• **Work required**
Please return all lines in the listing holding the word "void".

━━━━━━━━

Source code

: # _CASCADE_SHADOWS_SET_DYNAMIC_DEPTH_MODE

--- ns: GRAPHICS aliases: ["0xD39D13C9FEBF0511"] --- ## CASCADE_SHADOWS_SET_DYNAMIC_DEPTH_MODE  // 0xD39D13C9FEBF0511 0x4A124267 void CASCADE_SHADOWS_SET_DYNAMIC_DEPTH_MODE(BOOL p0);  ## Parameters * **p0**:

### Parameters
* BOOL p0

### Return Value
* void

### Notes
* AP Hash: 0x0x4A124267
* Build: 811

━━━━━━━━

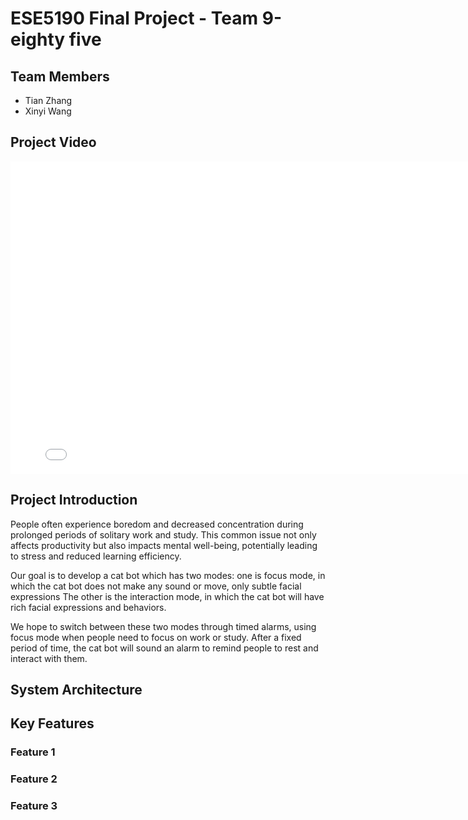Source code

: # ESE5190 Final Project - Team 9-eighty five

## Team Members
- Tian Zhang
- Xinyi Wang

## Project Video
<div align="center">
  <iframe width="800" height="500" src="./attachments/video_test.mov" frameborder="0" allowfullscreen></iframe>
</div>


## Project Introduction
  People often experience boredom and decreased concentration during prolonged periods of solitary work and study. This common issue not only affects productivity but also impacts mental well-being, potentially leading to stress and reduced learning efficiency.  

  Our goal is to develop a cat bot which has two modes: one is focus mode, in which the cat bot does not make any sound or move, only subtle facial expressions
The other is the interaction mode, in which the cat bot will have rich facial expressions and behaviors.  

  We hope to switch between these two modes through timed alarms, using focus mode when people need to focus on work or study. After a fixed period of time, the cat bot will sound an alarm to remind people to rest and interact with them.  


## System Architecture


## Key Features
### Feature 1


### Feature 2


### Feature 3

━━━━━━━━

• **Worked solution**
--- ns: GRAPHICS aliases: ["0xD39D13C9FEBF0511"] --- ## CASCADE_SHADOWS_SET_DYNAMIC_DEPTH_MODE  // 0xD39D13C9FEBF0511 0x4A124267 void CASCADE_SHADOWS_SET_DYNAMIC_DEPTH_MODE(BOOL p0);  ## Parameters * **p0**:
* void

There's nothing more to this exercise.